(Thoughts will be in underlined the answer will be in italics)
I wonder what's like to actually stab someone ?
It's probably as messy as it is to stab some one on set only someone would really die and the other one would go to jail.
Why do people not chase their dreams ?
This question is one that I think about when I'm on social media and people say "I wish I could start a business" or "I wish I could go back to school" etc. and I think to myself you can but it requires a leap of faith and sacrifice, ALOT of sacrifice in alot of areas. if you really want to do something YOU have to be the one to do it no one will ever hand you anything in this world.
What would it be like to be rich and famous ?
This is one of those things that I only think about when I sell a DVD or when I sign an autograph but fame and money is something that I feel if it's meant to happen it will and if it doesn't I still have the coolest job in the world. I would like to think that I having money and fame wouldn't change who I am but then again fame is a monster and needs to be handled in the right way, who knows I gues I'll cross that bridge when I get there.
Why Do I do What I do ?
This is the first question that creeps in my mind when I hit a road block either with funding, writers block or when ever I start to doubt myself and the answer is always the same I tell myself "I do this because I love horror movies and I live to entertain people so this is a natural job for me".

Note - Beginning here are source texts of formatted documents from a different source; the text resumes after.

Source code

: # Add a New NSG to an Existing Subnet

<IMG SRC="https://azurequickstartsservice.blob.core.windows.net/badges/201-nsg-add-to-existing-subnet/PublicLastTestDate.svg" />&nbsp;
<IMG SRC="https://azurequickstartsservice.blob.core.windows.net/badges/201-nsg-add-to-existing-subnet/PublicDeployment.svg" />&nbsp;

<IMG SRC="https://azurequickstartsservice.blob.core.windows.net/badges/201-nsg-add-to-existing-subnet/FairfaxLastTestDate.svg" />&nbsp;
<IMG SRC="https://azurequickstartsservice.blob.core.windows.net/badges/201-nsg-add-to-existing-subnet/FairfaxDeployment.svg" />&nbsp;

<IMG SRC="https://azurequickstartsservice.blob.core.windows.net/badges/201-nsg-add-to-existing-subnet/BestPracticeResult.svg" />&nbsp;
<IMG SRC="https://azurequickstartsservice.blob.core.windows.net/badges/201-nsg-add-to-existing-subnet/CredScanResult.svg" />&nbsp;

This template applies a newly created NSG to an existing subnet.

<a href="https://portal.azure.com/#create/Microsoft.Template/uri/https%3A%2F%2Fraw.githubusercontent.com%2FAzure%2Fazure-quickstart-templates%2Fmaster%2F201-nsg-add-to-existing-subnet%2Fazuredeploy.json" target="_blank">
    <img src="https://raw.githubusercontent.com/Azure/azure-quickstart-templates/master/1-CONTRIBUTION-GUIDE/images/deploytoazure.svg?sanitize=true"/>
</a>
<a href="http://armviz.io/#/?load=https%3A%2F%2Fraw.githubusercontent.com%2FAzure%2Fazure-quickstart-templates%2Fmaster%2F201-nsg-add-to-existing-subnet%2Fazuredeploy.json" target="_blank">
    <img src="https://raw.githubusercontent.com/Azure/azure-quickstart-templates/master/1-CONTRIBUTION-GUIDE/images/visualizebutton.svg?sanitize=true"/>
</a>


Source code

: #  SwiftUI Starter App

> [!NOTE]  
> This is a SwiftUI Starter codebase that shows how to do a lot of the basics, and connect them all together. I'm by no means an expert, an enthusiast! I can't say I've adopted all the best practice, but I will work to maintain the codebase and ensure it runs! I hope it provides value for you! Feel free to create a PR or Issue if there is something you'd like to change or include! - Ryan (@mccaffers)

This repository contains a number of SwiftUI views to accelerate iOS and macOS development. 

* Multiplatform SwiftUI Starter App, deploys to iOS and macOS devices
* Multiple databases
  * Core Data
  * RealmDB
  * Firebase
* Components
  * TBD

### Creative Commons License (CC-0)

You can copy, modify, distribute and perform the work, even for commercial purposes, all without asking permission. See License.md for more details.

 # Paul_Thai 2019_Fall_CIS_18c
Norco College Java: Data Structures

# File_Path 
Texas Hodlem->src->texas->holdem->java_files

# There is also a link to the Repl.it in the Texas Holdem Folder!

How the hell does that work and / or make an sense at all !?!
This thought enters my mind the most often when I'm writing a script because if I don't have things mapped out in terms of the story or if I haven't figured out the mid movie twist I will say that phrase "How the hell does that work and/or make any sense at all" phrase as a way to either convince myself the idea is good or bad .
I will be back later this week with another blog not sure what about maybe my thoughts on the year in film or something totally random.
Stay Wicked My Friends !!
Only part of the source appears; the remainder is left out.